Note: Spring stops giving you this default user when you start implementing your own custom security. For instance Spring no longer provides a default user when you create a UserDetailsService, AuthenticationProvider, or AuthenticationManager bean. Or when you configure alternative authentication mechanisms such as OAuth2 or JWT Authentication. Don’t get distracted by the fact that I mention security beans or authentication mechanisms that you don't know yet. Just remember that if Spring no longer provides a default user, it’s because you’ve started implementing custom security yourself.

3) It enables CSRF protection. CSRF stands for Cross-Site Request Forgery. In this context, a request refers to an HTTP request, which is a message sent by a client (usually a web browser) to a server, to request data or perform an action on the internet.
This CSRF protection applies specifically to state-changing HTTP requests. This means that when a user tries to send a POST (creating new resources), PUT (updating existing resources), DELETE (removing resources) or PATCH (partially updating resources) request, Spring will not allow the request unless the correct CSRF token is also sent along with the request. This is to prevent malicious actors from impersonating others online, which is what Cross-Site Request Forgery attacks aim to do.
Don't dwell too much on CSRF for now. Just know that it exists and that Spring Security by default protects against it.

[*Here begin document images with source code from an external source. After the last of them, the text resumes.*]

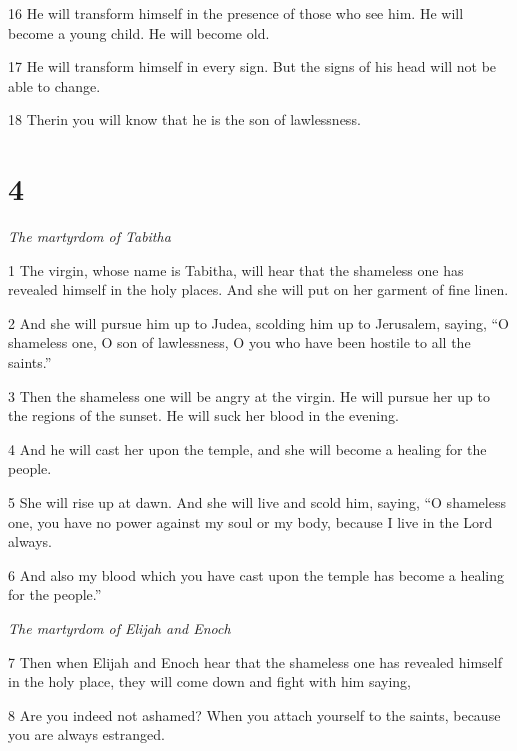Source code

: \par 16 He will transform himself in the presence of those who see him. He will become a young child. He will become old.

\par 17 He will transform himself in every sign. But the signs of his head will not be able to change.

\par 18 Therin you will know that he is the son of lawlessness.

\chapter{4}

\par \textit{The martyrdom of Tabitha}

\par 1 The virgin, whose name is Tabitha, will hear that the shameless one has revealed himself in the holy places. And she will put on her garment of fine linen.

\par 2 And she will pursue him up to Judea, scolding him up to Jerusalem, saying, “O shameless one, O son of lawlessness, O you who have been hostile to all the saints.”

\par 3 Then the shameless one will be angry at the virgin. He will pursue her up to the regions of the sunset. He will suck her blood in the evening.

\par 4 And he will cast her upon the temple, and she will become a healing for the people.

\par 5 She will rise up at dawn. And she will live and scold him, saying, “O shameless one, you have no power against my soul or my body, because I live in the Lord always.

\par 6 And also my blood which you have cast upon the temple has become a healing for the people.”


\par \textit{The martyrdom of Elijah and Enoch}

\par 7 Then when Elijah and Enoch hear that the shameless one has revealed himself in the holy place, they will come down and fight with him saying,

\par 8 Are you indeed not ashamed? When you attach yourself to the saints, because you are always estranged.

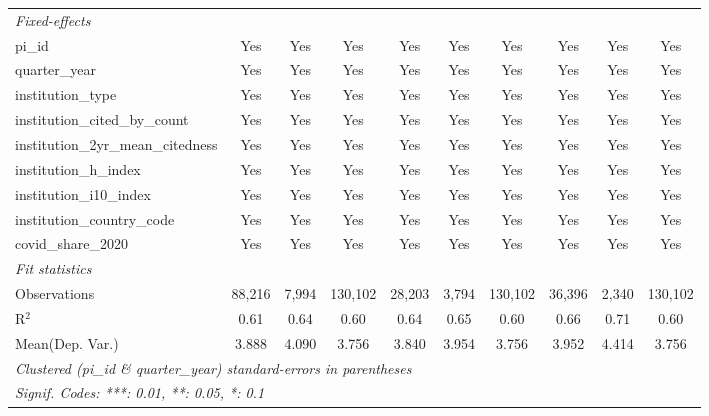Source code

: \begin{tabular}{lccccccccc}
   \midrule
   \emph{Fixed-effects}\\
   pi\_id                                                      & Yes           & Yes           & Yes           & Yes           & Yes            & Yes           & Yes           & Yes            & Yes\\  
   quarter\_year                                               & Yes           & Yes           & Yes           & Yes           & Yes            & Yes           & Yes           & Yes            & Yes\\  
   institution\_type                                           & Yes           & Yes           & Yes           & Yes           & Yes            & Yes           & Yes           & Yes            & Yes\\  
   institution\_cited\_by\_count                               & Yes           & Yes           & Yes           & Yes           & Yes            & Yes           & Yes           & Yes            & Yes\\  
   institution\_2yr\_mean\_citedness                           & Yes           & Yes           & Yes           & Yes           & Yes            & Yes           & Yes           & Yes            & Yes\\  
   institution\_h\_index                                       & Yes           & Yes           & Yes           & Yes           & Yes            & Yes           & Yes           & Yes            & Yes\\  
   institution\_i10\_index                                     & Yes           & Yes           & Yes           & Yes           & Yes            & Yes           & Yes           & Yes            & Yes\\  
   institution\_country\_code                                  & Yes           & Yes           & Yes           & Yes           & Yes            & Yes           & Yes           & Yes            & Yes\\  
   covid\_share\_2020                                          & Yes           & Yes           & Yes           & Yes           & Yes            & Yes           & Yes           & Yes            & Yes\\  
   \midrule
   \emph{Fit statistics}\\
   Observations                                                & 88,216        & 7,994         & 130,102       & 28,203        & 3,794          & 130,102       & 36,396        & 2,340          & 130,102\\  
   R$^2$                                                       & 0.61          & 0.64          & 0.60          & 0.64          & 0.65           & 0.60          & 0.66          & 0.71           & 0.60\\  
Mean(Dep. Var.) & 3.888 & 4.090 & 3.756 & 3.840 & 3.954 & 3.756 & 3.952 & 4.414 & 3.756 \\
   \midrule \midrule
   \multicolumn{10}{l}{\emph{Clustered (pi\_id \& quarter\_year) standard-errors in parentheses}}\\
   \multicolumn{10}{l}{\emph{Signif. Codes: ***: 0.01, **: 0.05, *: 0.1}}\\
\end{tabular}
\par\endgroup
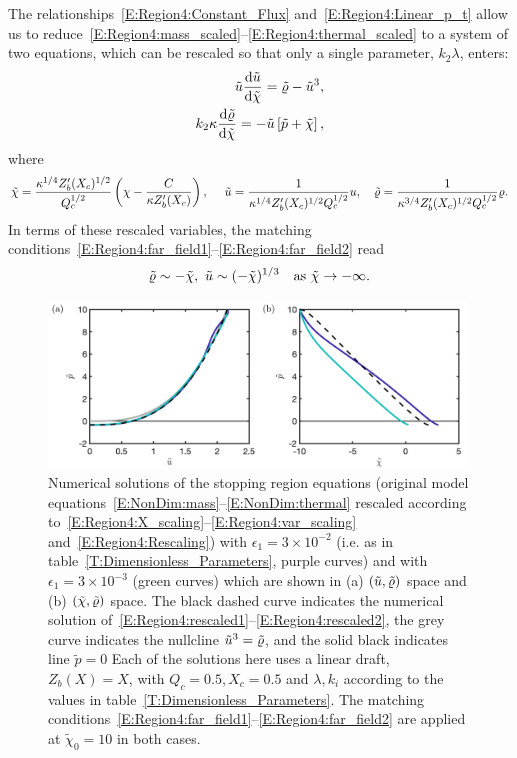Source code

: \documentclass[openacc]{rsproca_new}%
\newcommand{\dd}[2]{\frac{\mathrm{d} #1}{\mathrm{d} #2}}
\newcommand{\epsone}{\epsilon_{1}} %
\begin{document}
The relationships~\eqref{E:Region4:Constant_Flux} and~\eqref{E:Region4:Linear_p_t} allow us to reduce~\eqref{E:Region4:mass_scaled}--\eqref{E:Region4:thermal_scaled} to a system of two equations, which can be rescaled so that only a single parameter, $k_2 \lambda$, enters:
\begin{align}
\tilde{u} \dd{\tilde{u}}{\tilde{\chi}} = \tilde{\p} - \tilde{u}^3,\label{E:Region4:rescaled1}\\
k_2 \lambda \dd{\tilde{\p}}{\tilde{\chi}} = -\tilde{u}\left[\tilde{p} + \tilde{\chi}\right],\label{E:Region4:rescaled2}
\end{align}
where
\begin{equation}\label{E:Region4:Rescaling}
\tilde{\chi} = \frac{\kappa^{1/4}Z_b'(X_c)^{1/2}}{Q_c^{1/2}}\left(\chi - \frac{C}{\kappa Z_b'(X_c)}\right), ~\quad  \tilde{u} = \frac{1}{\kappa^{1/4}Z_b'(X_c)^{1/2}Q_c^{1/2}}u,\quad \tilde{\varrho}= \frac{1}{\kappa^{3/4}Z_b'(X_c)^{ 1/2}Q_c^{1/2}}\varrho.
\end{equation} 
In terms of these rescaled variables, the matching conditions~\eqref{E:Region4:far_field1}--\eqref{E:Region4:far_field2} read
\begin{equation}\label{E:Region4:Rescaled_farfield}
\tilde{\varrho} \sim -\tilde{\chi},~ \tilde{u}\sim (-\tilde{\chi})^{1/3}\quad \text{as}~\tilde{\chi}\to -\infty.
\end{equation}


\begin{figure}
\centering
\includegraphics[width = 0.99\textwidth]{Submitted_PRSA/make_plots/plots/figure5.png}
\caption{Numerical solutions of the stopping region equations (original model equations~\eqref{E:NonDim:mass}--\eqref{E:NonDim:thermal} rescaled according to~\eqref{E:Region4:X_scaling}--\eqref{E:Region4:var_scaling} and~\eqref{E:Region4:Rescaling}) with $\epsone = 3\times 10^{-2}$ (i.e. as in table~\ref{T:Dimensionless_Parameters}, purple curves) and with $\epsone = 3\times 10^{-3}$ (green curves) which are shown in (a) $(\tilde{u}, \tilde{\varrho})$ space and (b) $(\tilde{\chi}, \tilde{\varrho})$ space. The black dashed curve indicates the numerical solution of~\eqref{E:Region4:rescaled1}--\eqref{E:Region4:rescaled2}, the grey curve indicates the nullcline $\tilde{u}^3 = \tilde{\varrho}$, and the solid black indicates line $\tilde{p} = 0$ Each of the solutions here uses a linear draft, $Z_b(X) = X$, with $Q_c = 0.5, X_c = 0.5$ and $\lambda, k_i$ according to the values in table~\ref{T:Dimensionless_Parameters}. The matching conditions~\eqref{E:Region4:far_field1}--\eqref{E:Region4:far_field2} are applied at $\tilde{\chi}_0 = 10$ in both cases. }\label{fig:Region4}
\end{figure}
\end{document}
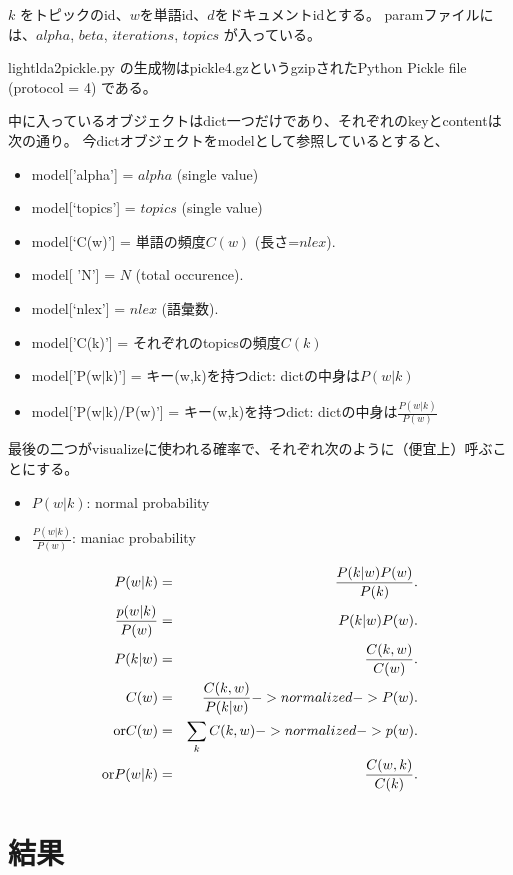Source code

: \documentclass[uplatex,dvipdfmx,fleqn]{jsarticle}
\begin{document}
$k$ をトピックのid、$w$を単語id、$d$をドキュメントidとする。
paramファイルには、$alpha$, $beta$, $iterations$, $topics$ が入っている。

lightlda2pickle.py の生成物はpickle4.gzというgzipされたPython Pickle file (protocol = 4)
である。

中に入っているオブジェクトはdict一つだけであり、それぞれのkeyとcontentは次の通り。
今dictオブジェクトをmodelとして参照しているとすると、
　
\begin{itemize}
\item model['alpha'] = $alpha$ (single value)
\item model[‘topics’] = $topics$ (single value)
\item model[‘C(w)’] = 単語の頻度$C(w)$ (長さ=$nlex$).
\item	model[ ’N’] = $N$ (total occurence).
\item model[‘nlex'] = $nlex$ (語彙数).
\item model[’C(k)’] = それぞれのtopicsの頻度$C(k)$
\item	model[’P(w$|$k)’] =  キー(w,k)を持つdict: dictの中身は$P(w|k)$
\item model[’P(w$|$k)/P(w)’] = キー(w,k)を持つdict: dictの中身は$\displaystyle\frac{P(w|k)}{P(w)}$
\end{itemize}

最後の二つがvisualizeに使われる確率で、それぞれ次のように（便宜上）呼ぶことにする。

\begin{itemize}
\item	$P(w|k)$: normal probability
\item $\displaystyle\frac{P(w|k)}{P(w)}$: maniac probability
\end{itemize}

\begin{eqnarray}
P(w|k) & = & \frac{P(k|w)P(w)}{P(k)}. \\
\frac{p(w|k)}{P(w)} & = & P(k|w)P(w). \\
P(k|w) & = & \frac{C(k,w)}{C(w)}. \\
C(w) & = & \frac{C(k,w)}{P(k|w)} -> normalized -> P(w). \\
\mbox{or}\/ C(w) & = & \sum_k C(k,w) -> normalized -> p(w). \\ 
\mbox{or}\/ P(w|k) & = & \frac{C(w,k)}{C(k)}.\\
\end{eqnarray}

\section{結果}
\end{document}
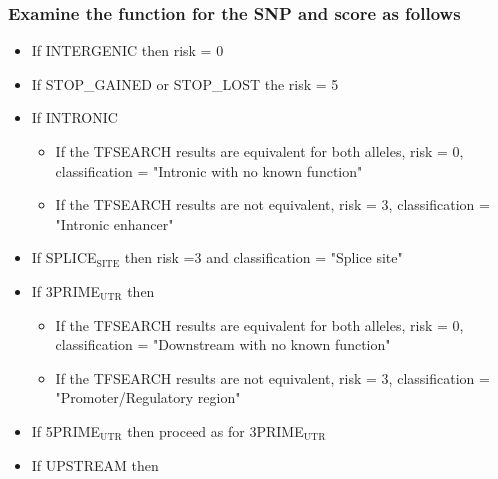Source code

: \documentclass[11pt]{article}
\begin{document}
\subsubsection{Examine the function for the SNP and score as follows}
\label{sec-3_4_2}
\begin{itemize}

\item If INTERGENIC then risk = 0\\
\label{sec-3_4_2_1}%
\item If STOP\_GAINED or STOP\_LOST the risk = 5\\
\label{sec-3_4_2_2}%
\item If INTRONIC\\
\label{sec-3_4_2_3}%
\begin{itemize}

\item If the TFSEARCH results are equivalent for both alleles, risk = 0, classification = "Intronic with no known function"\\
\label{sec-3_4_2_3_1}%
\item If the TFSEARCH results are not equivalent, risk = 3, classification = "Intronic enhancer"\\
\label{sec-3_4_2_3_2}%
\end{itemize} %

\item If SPLICE$_{\mathrm{SITE}}$ then risk =3 and classification = "Splice site"\\
\label{sec-3_4_2_4}%
\item If 3PRIME$_{\mathrm{UTR}}$ then\\
\label{sec-3_4_2_5}%
\begin{itemize}

\item If the TFSEARCH results are equivalent for both alleles, risk = 0, classification = "Downstream with no known function"\\
\label{sec-3_4_2_5_1}%
\item If the TFSEARCH results are not equivalent, risk = 3, classification = "Promoter/Regulatory region"\\
\label{sec-3_4_2_5_2}%
\end{itemize} %

\item If 5PRIME$_{\mathrm{UTR}}$ then proceed as for 3PRIME$_{\mathrm{UTR}}$\\
\label{sec-3_4_2_6}%
\item If UPSTREAM then\\
\label{sec-3_4_2_7}%
\begin{itemize}


\end{itemize}
\end{itemize}
\end{document}
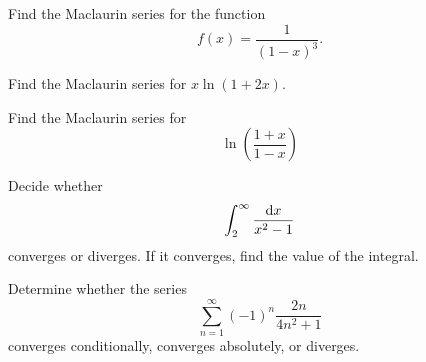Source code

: \documentclass[12pt]{amsart}
\begin{document}
\vspace{3in}

\begin{thm}[25 Points]
  Find the Maclaurin series for the function
  \[f(x) = \frac{1}{(1-x)^3}.\]
\end{thm}

\newpage
\begin{thm}[25 Points]
  Find the Maclaurin series for \(x\ln(1 + 2x)\).
\end{thm}

\newpage


\begin{thm}[25 Points]
  Find the Maclaurin series for
  \[\ln\left(\frac{1 + x}{1 - x}\right)\]
\end{thm}

\newpage

\begin{thm}
  Decide whether 
  \[\int_2^\infty \frac{\dif x}{x^2 - 1}\]
  converges or diverges.
  If it converges, find the value of the integral.
\end{thm}

\vspace{3in}
\begin{thm}
  Determine whether the series
  \[\sum_{n = 1}^\infty (-1)^n\frac{2n}{4n^2 + 1}\]
  converges conditionally, converges absolutely, or diverges.
\end{thm}
\end{document}
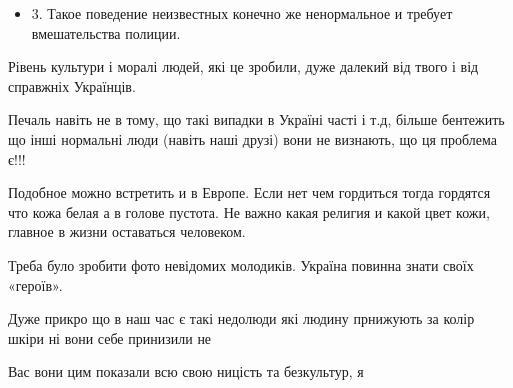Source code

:\begin{itemize}
\begin{itemize}
\item 3. Такое поведение неизвестных конечно же ненормальное и требует вмешательства полиции.
\end{itemize}


 

Рівень культури і моралі людей, які це зробили, дуже далекий від твого і від
справжніх Українців.


 

Печаль навіть не в тому, що такі випадки в Україні часті і т.д, більше
бентежить що інші нормальні люди (навіть наші друзі) вони не визнають, що ця
проблема є!!!

 

Подобное можно встретить и в Европе. Если нет чем гордиться тогда гордятся что
кожа белая а в голове пустота. Не важно какая религия и какой цвет кожи,
главное в жизни оставаться человеком.


 

Треба було зробити фото невідомих молодиків. Україна повинна знати своїх
«героїв».


 

Дуже прикро що в наш час є такі недолюди які людину прнижують за колір шкіри ні
вони себе принизили не

Вас вони цим показали всю свою ницість та безкультур, я



\end{itemize}
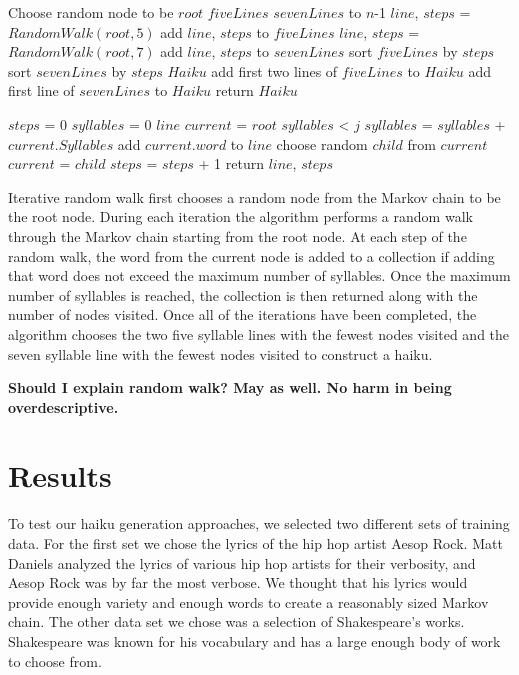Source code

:\documentclass[]{article}
\newcommand{\comment}[1]
{\par {\bfseries \color{green} #1 \par}}
\begin{document}
\begin{algorithm}[H]
	\caption{$IterativeRandomWalk(n)$} \label{IterativeRandomWalk}
	\begin{algorithmic}[1]
		\State Choose random node to be $root$
		\State $fiveLines$
		\State $sevenLines$
		 to $n$-1
			\State $line$, $steps$ = $RandomWalk(root, 5)$
			\State add $line$, $steps$ to $fiveLines$
			\State $line$, $steps$ = $RandomWalk(root, 7)$
			\State add $line$, $steps$ to $sevenLines$ 
		\EndFor
		\State sort $fiveLines$ by $steps$
		\State sort $sevenLines$ by $steps$
		\State $Haiku$
		\State add first two lines of $fiveLines$ to $Haiku$
		\State add first line of $sevenLines$ to $Haiku$
		\State return $Haiku$
	\end{algorithmic}
\end{algorithm}

\begin{algorithm}[H]
	\caption{$RandomWalk(root, j)$} \label{RandomWalk}
	\begin{algorithmic}[1]
		\State $steps$ = 0
		\State $syllables$ = 0
		\State $line$
		\State $current$ = $root$
		\While $syllables$ < $j$
				$syllables$ = $syllables$ + $current.Syllables$
				\State add $current.word$ to $line$
			\EndIf
			\State choose random $child$ from $current$
			$current$ = $child$
			$steps$ = $steps$ + 1
		\EndWhile
		\State return $line$, $steps$
	\end{algorithmic}
\end{algorithm}

Iterative random walk first chooses a random node from the Markov chain to be the root node. During each iteration the algorithm performs a random walk through the Markov chain starting from the root node. At each step of the random walk, the word from the current node is added to a collection if adding that word does not exceed the maximum number of syllables. Once the maximum number of syllables is reached, the collection is then returned along with the number of nodes visited. Once all of the iterations have been completed, the algorithm chooses the two five syllable lines with the fewest nodes visited and the seven syllable line with the fewest nodes visited to construct a haiku. 

\comment{Should I explain random walk? May as well. No harm in being overdescriptive.}

\section{Results}
To test our haiku generation approaches, we selected two different sets of training data. For the first set we chose the lyrics of the hip hop artist Aesop Rock. Matt Daniels analyzed the lyrics of various hip hop artists for their verbosity, and Aesop Rock was by far the most verbose\cite{Vocab}. We thought that his lyrics would provide enough variety and enough words to create a reasonably sized Markov chain. The other data set we chose was a selection of Shakespeare's works. Shakespeare was known for his vocabulary and has a large enough body of work to choose from.
\end{document}
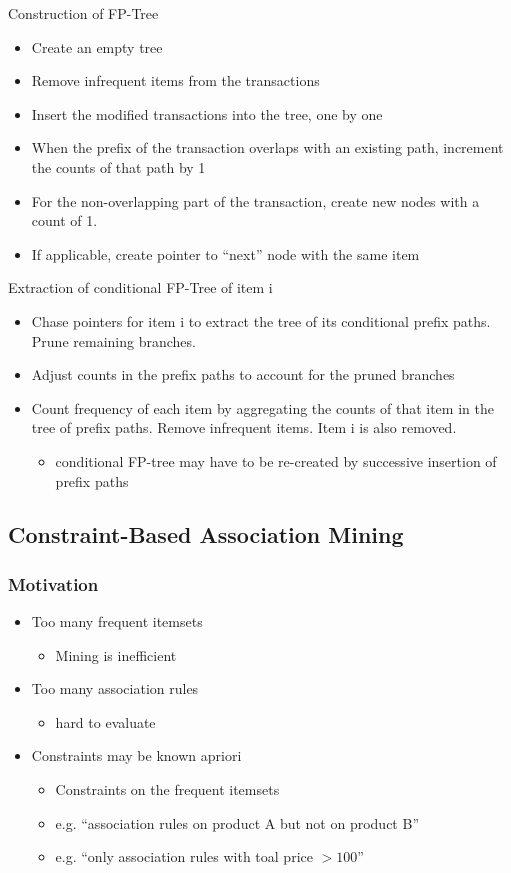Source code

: \documentclass[../notes.tex]{subfiles}
\begin{document}
Construction of FP-Tree
\begin{itemize}
  \item Create an empty tree
  \item Remove infrequent items from the transactions
  \item Insert the modified transactions into the tree, one by one
  \item When the prefix of the transaction overlaps with an existing path, increment the counts of that path by 1
  \item For the non-overlapping part of the transaction, create new nodes with a count of 1. 
  \item If applicable, create pointer to ``next'' node with the same item
\end{itemize}

Extraction of conditional FP-Tree of item i
\begin{itemize}
  \item Chase pointers for item i to extract the tree of its conditional prefix paths. Prune remaining branches.
  \item Adjust counts in the prefix paths to account for the pruned branches
  \item Count frequency of each item by aggregating the counts of that item in the tree of prefix paths. Remove infrequent items. Item i is also removed.
    \begin{itemize}
      \item conditional FP-tree may have to be re-created by successive insertion of prefix paths
    \end{itemize}  
\end{itemize}

\subsection{Constraint-Based Association Mining}
\subsubsection{Motivation}
\begin{itemize}
  \item Too many frequent itemsets
    \begin{itemize}
      \item Mining is inefficient
    \end{itemize}
  \item Too many association rules
    \begin{itemize}
      \item hard to evaluate
    \end{itemize}  
  \item Constraints may be known apriori
    \begin{itemize}
      \item Constraints on the frequent itemsets
      \item e.g. ``association rules on product A but not on product B''
      \item e.g. ``only association rules with toal price $ > 100$''
    \end{itemize}  
\end{itemize}
\end{document}
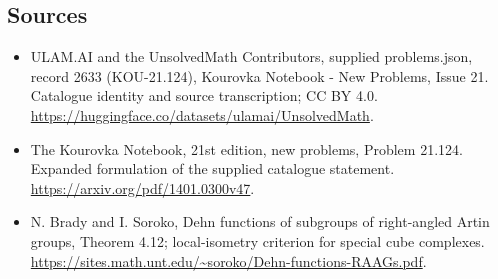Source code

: \documentclass[11pt,a4paper]{article}
\begin{document}
\subsection{Sources}
\begin{itemize}
\item[S1] ULAM.AI and the UnsolvedMath Contributors, supplied problems.json, record 2633 (KOU-21.124), Kourovka Notebook - New Problems, Issue 21. Catalogue identity and source transcription; CC BY 4.0.
\url{https://huggingface.co/datasets/ulamai/UnsolvedMath}.
\item[S2] The Kourovka Notebook, 21st edition, new problems, Problem 21.124. Expanded formulation of the supplied catalogue statement.
\url{https://arxiv.org/pdf/1401.0300v47}.
\item[S3] N. Brady and I. Soroko, Dehn functions of subgroups of right-angled Artin groups, Theorem 4.12; local-isometry criterion for special cube complexes.
\url{https://sites.math.unt.edu/~soroko/Dehn-functions-RAAGs.pdf}.
\end{itemize}
\end{document}
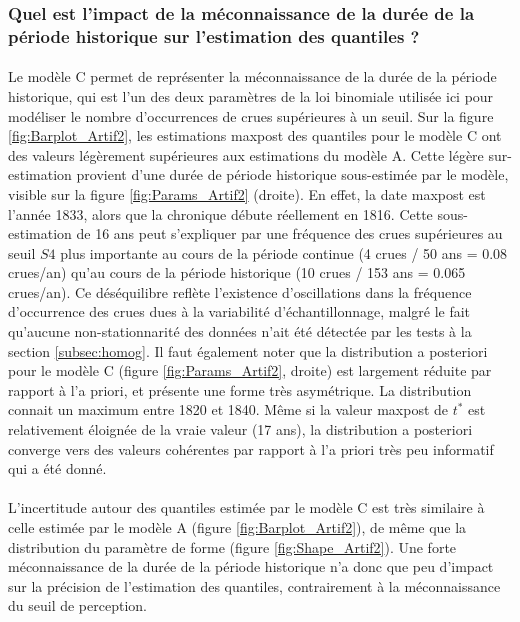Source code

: 	\subsubsection{Quel est l'impact de la méconnaissance de la durée de la période historique sur l'estimation des quantiles ?}	
	
	\paragraph{} Le modèle C permet de représenter la méconnaissance de la durée de la période historique, qui est l'un des deux paramètres de la loi binomiale utilisée ici pour modéliser le nombre d'occurrences de crues supérieures à un seuil. Sur la figure \ref{fig:Barplot_Artif2}, les estimations maxpost des quantiles pour le modèle C ont des valeurs légèrement supérieures aux estimations du modèle A. Cette légère sur-estimation provient d'une durée de période historique sous-estimée par le modèle, visible sur la figure \ref{fig:Params_Artif2} (droite). En effet, la date maxpost est l'année 1833, alors que la chronique débute réellement en 1816. Cette sous-estimation de 16 ans peut s'expliquer par une fréquence des crues supérieures au seuil $S4$ plus importante au cours de la période continue (4 crues / 50 ans = 0.08 crues/an) qu'au cours de la période historique (10 crues / 153 ans = 0.065 crues/an). Ce déséquilibre reflète l'existence d'oscillations dans la fréquence d'occurrence des crues dues à la variabilité d'échantillonnage, malgré le fait qu'aucune non-stationnarité des données n'ait été détectée par les tests à la section \ref{subsec:homog}. Il faut également noter que la distribution a posteriori pour le modèle C (figure \ref{fig:Params_Artif2}, droite) est largement réduite par rapport à l'a priori, et présente une forme très asymétrique. La distribution connait un maximum entre 1820 et 1840. Même si la valeur maxpost de $t^*$ est relativement éloignée de la vraie valeur (17 ans), la distribution a posteriori converge vers des valeurs cohérentes par rapport à l'a priori très peu informatif qui a été donné. 	 
	
	\paragraph{} L'incertitude autour des quantiles estimée par le modèle C est très similaire à celle estimée par le modèle A (figure \ref{fig:Barplot_Artif2}), de même que la distribution du paramètre de forme (figure \ref{fig:Shape_Artif2}). Une forte méconnaissance de la durée de la période historique n'a donc que peu d'impact sur la précision de l'estimation des quantiles, contrairement à la méconnaissance du seuil de perception.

4) It enables form login. When an unauthenticated user attempts to access a protected resource in the application, Spring Security will redirect them to a default login page that contains an HTML form where the user is prompted to enter their username and password. Upon successful login, Spring creates a session for the user, grants access to the requested resource and redirects the user back to that resource they were trying to access before the login.
If the credentials are incorrect, Spring will display an error message (usually "Bad credentials") and present the login page again.
By default the login page is served at the /login endpoint.

Note: Spring is highly customizable. For example, we can configure where Spring redirects the user after a successful login, or specify a different page to redirect to if the login fails. Additionally, we can change the default login page from /login to any custom URL. Essentially, Spring allows us to modify almost every aspect of the security flow to suit our needs.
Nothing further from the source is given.